# Staying healthy!



## Hammerlynn (Feb 22, 2007)

So, I decided to reinvent a journal here.  I thought about resurfacing one of the old ones but thought nah....I'm not that person anymore.  So I will bravely post my before and current pics.  They are not cute bathing suit shots but you'll get the picture.....no vomiting please 

About me for those that may not know.  I have been obese my whole life.  Stopped weighing myself when I hit 280 at one point but am pretty certain that I was heavier than that.  The before pic posted was around 265 in October 2002.  The picture from Christmas 2006 was around 100 pounds lighter.  I have a family history of heart disease and have battled high blood pressure myself.  My grandmother died at 40 and Mom had her first bypass surgery at 42.  She died last summer after complications of her second surgery at the age of 55.  It was to have been a quadruple bypass.  So, when I turned 30 (now 35,) I started freaking out.  I tend to become obsessive at times but you can certainly understand why huh?  I am maintaining my weight between 165-170 and bodyfat last month was 21%.  Clearly there's still work to do but I am just trying to stay healthy.  I have basically maintained now since January 2005 but have continued to drop body fat and gain muscle.  People think I've lost weight because they don't get the whole fat weighs more than muscle gig.
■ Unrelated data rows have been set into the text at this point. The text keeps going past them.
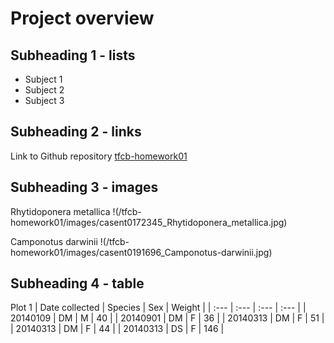 # Project overview

## Subheading 1 - lists
- Subject 1
- Subject 2
- Subject 3

## Subheading 2 - links
Link to Github repository [tfcb-homework01](https://github.com/adnlargent/tfcb-homework1)

## Subheading 3 - images
Rhytidoponera metallica
!(/tfcb-homework01/images/casent0172345_Rhytidoponera_metallica.jpg)

Camponotus darwinii
!(/tfcb-homework01/images/casent0191696_Camponotus-darwinii.jpg)

## Subheading 4 - table
Plot 1
| Date collected | Species | Sex | Weight |
| :--- | :--- | :--- | :--- |
| 20140109 | DM | M | 40 | 
| 20140901 | DM | F | 36 |
| 20140313 | DM | F | 51 |
| 20140313 | DM | F | 44 |
| 20140313 | DS | F | 146 |

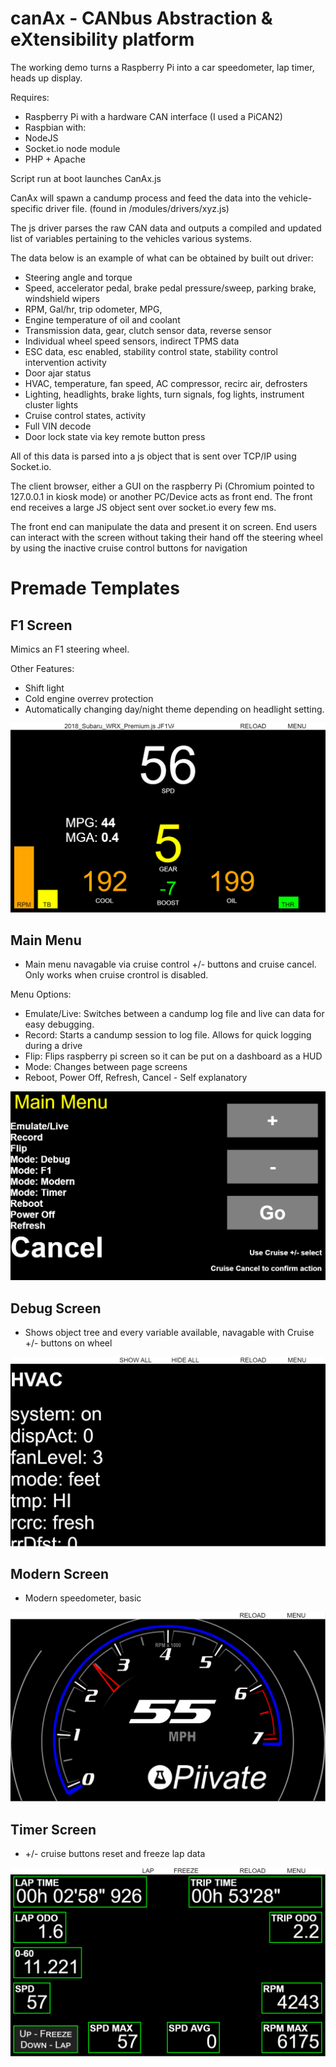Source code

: # canAx - CANbus Abstraction & eXtensibility platform

The working demo turns a Raspberry Pi into a car speedometer, lap timer, heads up display.

Requires:
- Raspberry Pi with a hardware CAN interface (I used a PiCAN2)
- Raspbian with:
- NodeJS
- Socket.io node module
- PHP + Apache

Script run at boot launches CanAx.js

CanAx will spawn a candump process and feed the data into the vehicle-specific driver file. (found in /modules/drivers/xyz.js)

The js driver parses the raw CAN data and outputs a compiled and updated list of variables pertaining to the vehicles various systems.

The data below is an example of what can be obtained by built out driver:

- Steering angle and torque
- Speed, accelerator pedal, brake pedal pressure/sweep, parking brake, windshield wipers
- RPM, Gal/hr, trip odometer, MPG, 
- Engine temperature of oil and coolant
- Transmission data, gear, clutch sensor data, reverse sensor
- Individual wheel speed sensors, indirect TPMS data
- ESC data, esc enabled, stability control state, stability control intervention activity
- Door ajar status
- HVAC, temperature, fan speed, AC compressor, recirc air, defrosters
- Lighting, headlights, brake lights, turn signals, fog lights, instrument cluster lights
- Cruise control states, activity
- Full VIN decode
- Door lock state via key remote button press

All of this data is parsed into a js object that is sent over TCP/IP using Socket.io.

The client browser, either a GUI on the raspberry Pi (Chromium pointed to 127.0.0.1 in kiosk mode) or another PC/Device acts as front end.
The front end receives a large JS object sent over socket.io every few ms.

The front end can manipulate the data and present it on screen. 
End users can interact with the screen without taking their hand off the steering wheel by using the inactive cruise control buttons for navigation


# Premade Templates
## F1 Screen

Mimics an F1 steering wheel.

Other Features:
- Shift light
- Cold engine overrev protection
- Automatically changing day/night theme depending on headlight setting.

![F1 Screen](/screenshots/f1.png)
## Main Menu
- Main menu navagable via cruise control +/- buttons and cruise cancel. Only works when cruise crontrol is disabled.

Menu Options:

- Emulate/Live: Switches between a candump log file and live can data for easy debugging.
- Record: Starts a candump session to log file. Allows for quick logging during a drive
- Flip: Flips raspberry pi screen so it can be put on a dashboard as a HUD
- Mode: Changes between page screens
- Reboot, Power Off, Refresh, Cancel - Self explanatory

![Menu Screen](/screenshots/menu.png)
## Debug Screen
- Shows object tree and every variable available, navagable with Cruise +/- buttons on wheel

![Debug Screen](/screenshots/debug.png)
## Modern Screen
- Modern speedometer, basic

![Modern Screen](/screenshots/modern.png)
## Timer Screen
- +/- cruise buttons reset and freeze lap data

![Timer Screen](/screenshots/timer.png)
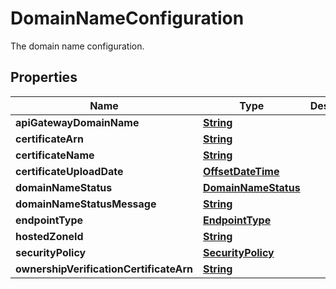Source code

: 

# DomainNameConfiguration

The domain name configuration.

## Properties

| Name | Type | Description | Notes |
|------------ | ------------- | ------------- | -------------|
|**apiGatewayDomainName** | [**String**](String.md) |  |  [optional] |
|**certificateArn** | [**String**](String.md) |  |  [optional] |
|**certificateName** | [**String**](String.md) |  |  [optional] |
|**certificateUploadDate** | [**OffsetDateTime**](OffsetDateTime.md) |  |  [optional] |
|**domainNameStatus** | [**DomainNameStatus**](DomainNameStatus.md) |  |  [optional] |
|**domainNameStatusMessage** | [**String**](String.md) |  |  [optional] |
|**endpointType** | [**EndpointType**](EndpointType.md) |  |  [optional] |
|**hostedZoneId** | [**String**](String.md) |  |  [optional] |
|**securityPolicy** | [**SecurityPolicy**](SecurityPolicy.md) |  |  [optional] |
|**ownershipVerificationCertificateArn** | [**String**](String.md) |  |  [optional] |




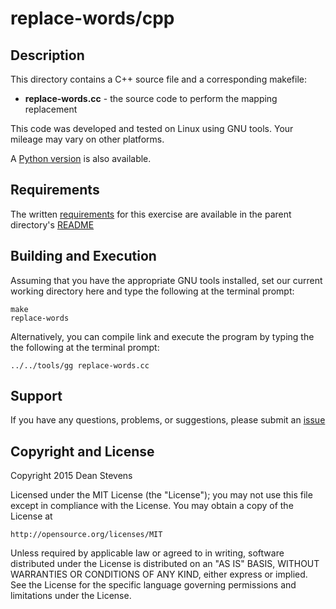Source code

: replace-words/cpp
=========================

Description
----------------------

This directory contains a C++ source file and a corresponding makefile:

* **replace-words.cc** - the source code to perform the mapping replacement

This code was developed and tested on Linux using GNU tools. Your mileage may
vary on other platforms.

A [Python version](../python) is also available.

Requirements
----------------------
The written [requirements](../README.md) for this exercise are available in
the parent directory's [README](../README.md)

Building and Execution
----------------------

Assuming that you have the appropriate GNU tools installed, set our current
working directory here and type the following at the terminal prompt:

    make
    replace-words

Alternatively, you can compile link and execute the program by typing the
the following at the terminal prompt:

    ../../tools/gg replace-words.cc

Support
----------------------

If you have any questions, problems, or suggestions, please submit an
[issue](../../../issues)

Copyright and License
----------------------

Copyright 2015 Dean Stevens

Licensed under the MIT License (the "License");
you may not use this file except in compliance with the License.
You may obtain a copy of the License at

    http://opensource.org/licenses/MIT

Unless required by applicable law or agreed to in writing, software
distributed under the License is distributed on an "AS IS" BASIS,
WITHOUT WARRANTIES OR CONDITIONS OF ANY KIND, either express or implied.
See the License for the specific language governing permissions and
limitations under the License.
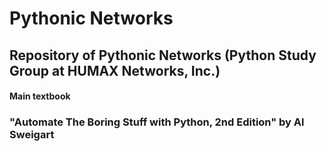# Pythonic Networks

## Repository of Pythonic Networks (Python Study Group at HUMAX Networks, Inc.)





#### Main textbook

### "Automate The Boring Stuff with Python, 2nd Edition" by Al Sweigart
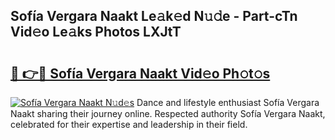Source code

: ## Sofía Vergara Naakt Le𝚊k𝚎d N𝚞𝚍e - Part-cTn Vid𝚎o Le𝚊ks Photos LXJtT

# <h2><a href="http://fb8rvk.evod.top/?m=Sof%c3%ada+Vergara+Naakt">🔗 👉🔴 Sofía Vergara Naakt Vid𝚎o Ph𝚘t𝚘s</a></h2>

[![Sofía Vergara Naakt N𝚞d𝚎s](https://i.imgur.com/8V9OHl7.gif)](http://fb8rvk.evod.top/?m=Sof%c3%ada+Vergara+Naakt)
Dance and lifestyle enthusiast Sofía Vergara Naakt sharing their journey online. Respected authority Sofía Vergara Naakt, celebrated for their expertise and leadership in their field. 
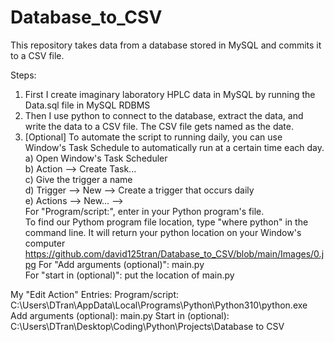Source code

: # Database_to_CSV
  
This repository takes data from a database stored in MySQL and commits it to a CSV file.  
  
Steps:  
1) First I create imaginary laboratory HPLC data in MySQL by running the Data.sql file in MySQL RDBMS
2) Then I use python to connect to the database, extract the data, and write the data to a CSV file. The CSV file gets named as the date.
3) [Optional] To automate the script to running daily, you can use Window's Task Schedule to automatically run at a certain time each day.  
a) Open Window's Task Scheduler  
b) Action --> Create Task...  
c) Give the trigger a name  
d) Trigger --> New --> Create a trigger that occurs daily  
e) Actions --> New... -->  
For "Program/script:", enter in your Python program's file.  
To find our Pythom program file location, type "where python" in the command line.  It will return your python location on your Window's computer  
https://github.com/david125tran/Database_to_CSV/blob/main/Images/0.jpg
For "Add arguments (optional)": main.py  
For "start in (optional)": put the location of main.py  
  
My "Edit Action" Entries:
Program/script: C:\Users\DTran\AppData\Local\Programs\Python\Python310\python.exe
Add arguments (optional): main.py
Start in (optional): C:\Users\DTran\Desktop\Coding\Python\Projects\Database to CSV
 


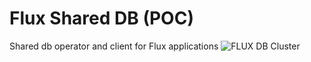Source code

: # Flux Shared DB (POC)

Shared db operator and client for Flux applications
![FLUX DB Cluster](https://user-images.githubusercontent.com/1296210/184499730-722801f7-e827-4857-902e-fe9a61f36e5f.jpg)
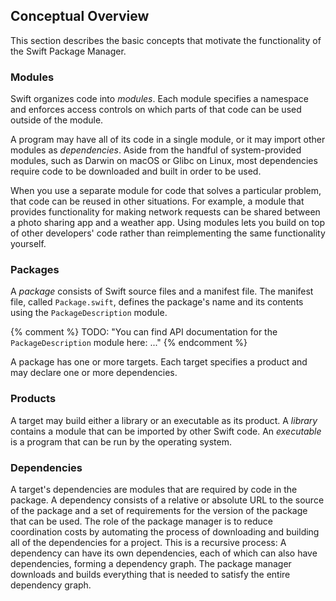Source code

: ## Conceptual Overview

This section describes the basic concepts that motivate
the functionality of the Swift Package Manager.

### Modules

Swift organizes code into _modules_.
Each module specifies a namespace
and enforces access controls on which parts of that code
can be used outside of the module.

A program may have all of its code in a single module,
or it may import other modules as _dependencies_.
Aside from the handful of system-provided modules,
such as Darwin on macOS
or Glibc on Linux,
most dependencies require code to be downloaded and built in order to be used.

When you use a separate module for code that solves a particular problem,
that code can be reused in other situations.
For example, a module that provides functionality for making network requests
can be shared between a photo sharing app and a weather app.
Using modules lets you build on top of other developers' code
rather than reimplementing the same functionality yourself.

### Packages

A _package_ consists of Swift source files and a manifest file.
The manifest file, called `Package.swift`,
defines the package's name and its contents
using the `PackageDescription` module.

{% comment %}
    TODO: "You can find API documentation for the `PackageDescription` module here: ..."
{% endcomment %}

A package has one or more targets.
Each target specifies a product
and may declare one or more dependencies.

### Products

A target may build either a library or an executable as its product.
A _library_ contains a module that can be imported by other Swift code.
An _executable_ is a program that can be run by the operating system.

### Dependencies

A target's dependencies are modules that are required by code in the package.
A dependency consists of a relative or absolute URL to the source of the package
and a set of requirements for the version of the package that can be used.
The role of the package manager is to reduce coordination costs
by automating the process of downloading and building all of the dependencies for a project.
This is a recursive process:
A dependency can have its own dependencies,
each of which can also have dependencies,
forming a dependency graph.
The package manager downloads and builds everything that is needed
to satisfy the entire dependency graph.
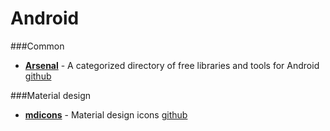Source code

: 
Android
=======

###Common


* [**Arsenal**](https://android-arsenal.com/) - A categorized directory of free libraries and tools for Android [github](https://github.com/vbauer/android-arsenal.com)

###Material design

* [**mdicons**](http://materialdesignicons.com/) - Material design icons [github](https://github.com/Templarian/MaterialDesign)
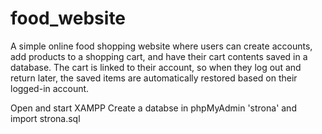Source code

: # food_website
A simple online food shopping website where users can create accounts, add products to a shopping cart, and have their cart contents saved in a database. The cart is linked to their account, so when they log out and return later, the saved items are automatically restored based on their logged-in account. 

Open and start XAMPP 
Create a databse in phpMyAdmin 'strona' and import strona.sql
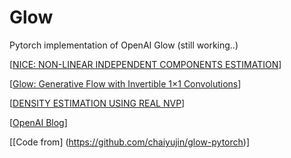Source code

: # Glow
Pytorch implementation of OpenAI Glow (still working..)

[[NICE: NON-LINEAR INDEPENDENT COMPONENTS ESTIMATION](https://arxiv.org/pdf/1410.8516.pdf)]

[[Glow: Generative Flow with Invertible 1×1 Convolutions](https://arxiv.org/pdf/1807.03039.pdf)]

[[DENSITY ESTIMATION USING REAL NVP](https://arxiv.org/pdf/1605.08803.pdf)]

[[OpenAI Blog](https://blog.openai.com/glow/)]

[[Code from] (https://github.com/chaiyujin/glow-pytorch)]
I'm not following a very structured plan right now but I train every body part weekly..usually between a upper/lower body split.  Cardio typically is 2-45 minute sessions (running) and then 1-2 30 minute HIIT sessions weekly.  My diet is not perfect but I try to eat healthfully...mostly clean and allow myself two "naughty" meals a week.  It helps tremendously to have a boyfriend who works out as much as I do and it health conscious.

I suppose that's me in a nutshell.  I'll try to keep up with posting workouts and meals (again..not fully clean but healthful mostly.)

Feel free to whore away 

Oh and you can check out my myspace too for other pictures...these just give a good before and after respresentation 

PS...I was looking at the before pic....realizing at that time I didn't think I was that fat.  Also....my face looks like it's going to explode..how did that not hurt?


----------



## tucker01 (Feb 22, 2007)

Congrats that is a great achievement.


----------



## Hammerlynn (Feb 22, 2007)

Thanks Iain 

So for today:

AM workout:
Upper body-3 sets with middle set at higher weight.
Cardio 30 min HIIT on elliptical

Food will be off due to a funeral (best friend's grandfather.)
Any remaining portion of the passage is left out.